At 68, a risk score is calculated based on the aggregating counters 52 and the respective primary counters 50 for the given user and the given set of current values of the risk predictors. The calculation uses weighted first and second components. The first component is user-independent and reflects first probabilities of occurrence of the current values of the risk predictors across all the users over an operating period. The second component is user-dependent and reflects second probabilities of occurrence of the current values of the risk predictors for the given user over the operating period.


At 70, a risk assessment response is returned to the agent 18. The risk assessment response includes the risk score or a value derived therefrom that is usable by the agent 18 to selectively prevent, allow, or modify the transaction by the user. “Modify” may include allowing the transaction only upon obtaining additional information and making further assessment(s) locally or in further consultation with the risk engine 12 as a condition to allowing the transaction. It may also include allowing the user to perform a more limited version of the original transaction that is inherently less risky.



FIG. 6 shows an example configuration of a physical computer such as the risk engine computer 12 or computer of the protected system 14 from a computer hardware perspective. The hardware includes one or more processors 80, memory 82, and interface circuitry 84 interconnected by data interconnections 86 such as one or more high-speed data buses. The interface circuitry 84 provides a hardware connection to a network for communicating with other computers and perhaps other to external devices/connections (EXT DEVs). The processor(s) 80 with connected memory 82 may also be referred to as “processing circuitry” herein. There may also be local storage 88 such as a local-attached disk drive or Flash drive. In operation, the memory 82 stores data and instructions of system software (e.g., operating system) and one or more application programs which are executed by the processor(s) 80 to cause the hardware to function in a software-defined manner. Thus the computer hardware executing instructions of a risk engine application, for example, can be referred to as a risk engine circuit or risk engine component, and it will be understood that a collection of such circuits or components can all be realized and interact with each other as one or more sets of computer processing hardware executing different computer programs as generally known in the art. Further, the application software may be stored on a non-transitory computer-readable medium such as an optical or magnetic disk, Flash memory or other non-volatile semiconductor memory, etc., from which it is retrieved for execution by the processing circuitry, as also generally known in the art.

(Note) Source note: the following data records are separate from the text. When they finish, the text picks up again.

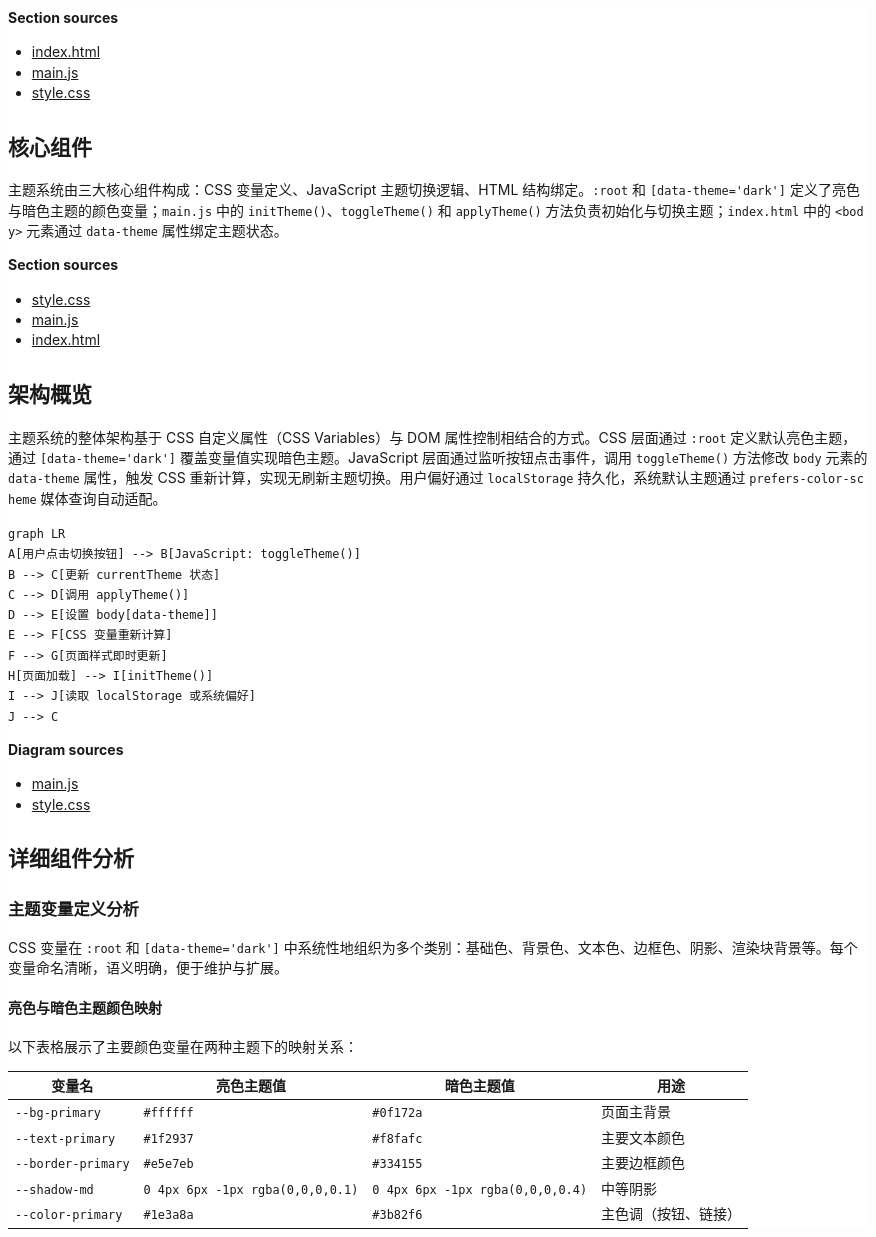 **Section sources**
- [index.html](file://src/index.html#L1-L248)
- [main.js](file://src/main.js#L1-L2094)
- [style.css](file://src/style.css#L1-L519)

## 核心组件
主题系统由三大核心组件构成：CSS 变量定义、JavaScript 主题切换逻辑、HTML 结构绑定。`:root` 和 `[data-theme='dark']` 定义了亮色与暗色主题的颜色变量；`main.js` 中的 `initTheme()`、`toggleTheme()` 和 `applyTheme()` 方法负责初始化与切换主题；`index.html` 中的 `<body>` 元素通过 `data-theme` 属性绑定主题状态。

**Section sources**
- [style.css](file://src/style.css#L4-L210)
- [main.js](file://src/main.js#L1160-L1202)
- [index.html](file://src/index.html#L1-L248)

## 架构概览
主题系统的整体架构基于 CSS 自定义属性（CSS Variables）与 DOM 属性控制相结合的方式。CSS 层面通过 `:root` 定义默认亮色主题，通过 `[data-theme='dark']` 覆盖变量值实现暗色主题。JavaScript 层面通过监听按钮点击事件，调用 `toggleTheme()` 方法修改 `body` 元素的 `data-theme` 属性，触发 CSS 重新计算，实现无刷新主题切换。用户偏好通过 `localStorage` 持久化，系统默认主题通过 `prefers-color-scheme` 媒体查询自动适配。

```mermaid
graph LR
A[用户点击切换按钮] --> B[JavaScript: toggleTheme()]
B --> C[更新 currentTheme 状态]
C --> D[调用 applyTheme()]
D --> E[设置 body[data-theme]]
E --> F[CSS 变量重新计算]
F --> G[页面样式即时更新]
H[页面加载] --> I[initTheme()]
I --> J[读取 localStorage 或系统偏好]
J --> C
```

**Diagram sources**
- [main.js](file://src/main.js#L1160-L1202)
- [style.css](file://src/style.css#L4-L210)

## 详细组件分析

### 主题变量定义分析
CSS 变量在 `:root` 和 `[data-theme='dark']` 中系统性地组织为多个类别：基础色、背景色、文本色、边框色、阴影、渲染块背景等。每个变量命名清晰，语义明确，便于维护与扩展。

#### 亮色与暗色主题颜色映射
以下表格展示了主要颜色变量在两种主题下的映射关系：

| 变量名 | 亮色主题值 | 暗色主题值 | 用途 |
|--------|------------|------------|------|
| `--bg-primary` | `#ffffff` | `#0f172a` | 页面主背景 |
| `--text-primary` | `#1f2937` | `#f8fafc` | 主要文本颜色 |
| `--border-primary` | `#e5e7eb` | `#334155` | 主要边框颜色 |
| `--shadow-md` | `0 4px 6px -1px rgba(0,0,0,0.1)` | `0 4px 6px -1px rgba(0,0,0,0.4)` | 中等阴影 |
| `--color-primary` | `#1e3a8a` | `#3b82f6` | 主色调（按钮、链接） |
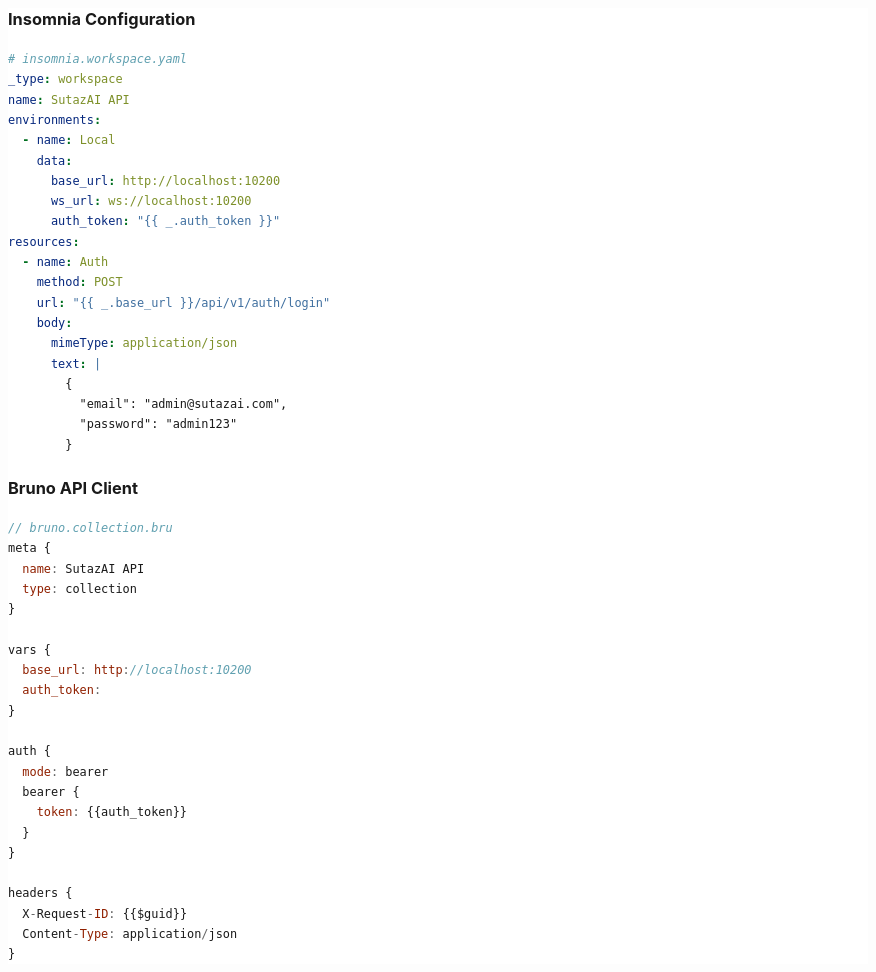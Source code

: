### Insomnia Configuration

```yaml
# insomnia.workspace.yaml
_type: workspace
name: SutazAI API
environments:
  - name: Local
    data:
      base_url: http://localhost:10200
      ws_url: ws://localhost:10200
      auth_token: "{{ _.auth_token }}"
resources:
  - name: Auth
    method: POST
    url: "{{ _.base_url }}/api/v1/auth/login"
    body:
      mimeType: application/json
      text: |
        {
          "email": "admin@sutazai.com",
          "password": "admin123"
        }
```

### Bruno API Client

```javascript
// bruno.collection.bru
meta {
  name: SutazAI API
  type: collection
}

vars {
  base_url: http://localhost:10200
  auth_token: 
}

auth {
  mode: bearer
  bearer {
    token: {{auth_token}}
  }
}

headers {
  X-Request-ID: {{$guid}}
  Content-Type: application/json
}
```

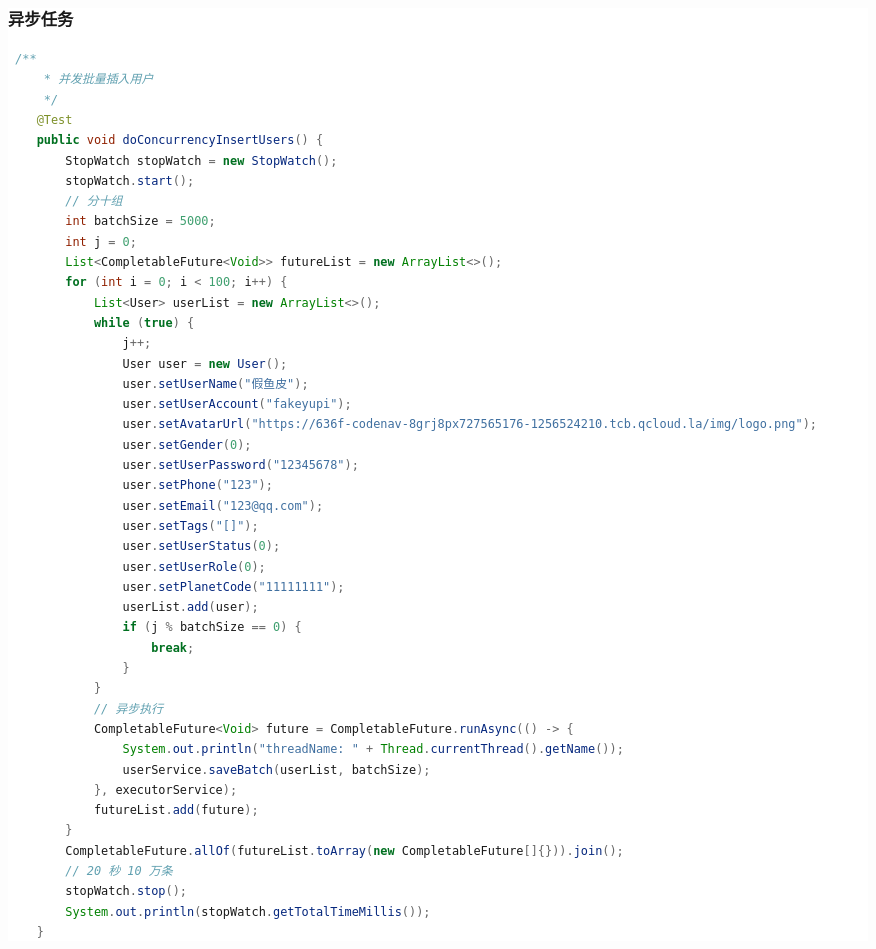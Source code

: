 

### 异步任务

```java
 /**
     * 并发批量插入用户
     */
    @Test
    public void doConcurrencyInsertUsers() {
        StopWatch stopWatch = new StopWatch();
        stopWatch.start();
        // 分十组
        int batchSize = 5000;
        int j = 0;
        List<CompletableFuture<Void>> futureList = new ArrayList<>();
        for (int i = 0; i < 100; i++) {
            List<User> userList = new ArrayList<>();
            while (true) {
                j++;
                User user = new User();
                user.setUserName("假鱼皮");
                user.setUserAccount("fakeyupi");
                user.setAvatarUrl("https://636f-codenav-8grj8px727565176-1256524210.tcb.qcloud.la/img/logo.png");
                user.setGender(0);
                user.setUserPassword("12345678");
                user.setPhone("123");
                user.setEmail("123@qq.com");
                user.setTags("[]");
                user.setUserStatus(0);
                user.setUserRole(0);
                user.setPlanetCode("11111111");
                userList.add(user);
                if (j % batchSize == 0) {
                    break;
                }
            }
            // 异步执行
            CompletableFuture<Void> future = CompletableFuture.runAsync(() -> {
                System.out.println("threadName: " + Thread.currentThread().getName());
                userService.saveBatch(userList, batchSize);
            }, executorService);
            futureList.add(future);
        }
        CompletableFuture.allOf(futureList.toArray(new CompletableFuture[]{})).join();
        // 20 秒 10 万条
        stopWatch.stop();
        System.out.println(stopWatch.getTotalTimeMillis());
    }
```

The method described herein allows dynamic learning of patterns in multi-variable time series that does not rely on manual feedback, nor does this method rely on complex sets of policy rules. On the other hand, the modular nature of the method enables breaking-down the overall risk score associated with an event into meaningful components that in turn can be fed into the policy manager. The method may be used by itself or in conjunction with more traditional “supervised” methods to achieve desired performance in detecting fraudulent events.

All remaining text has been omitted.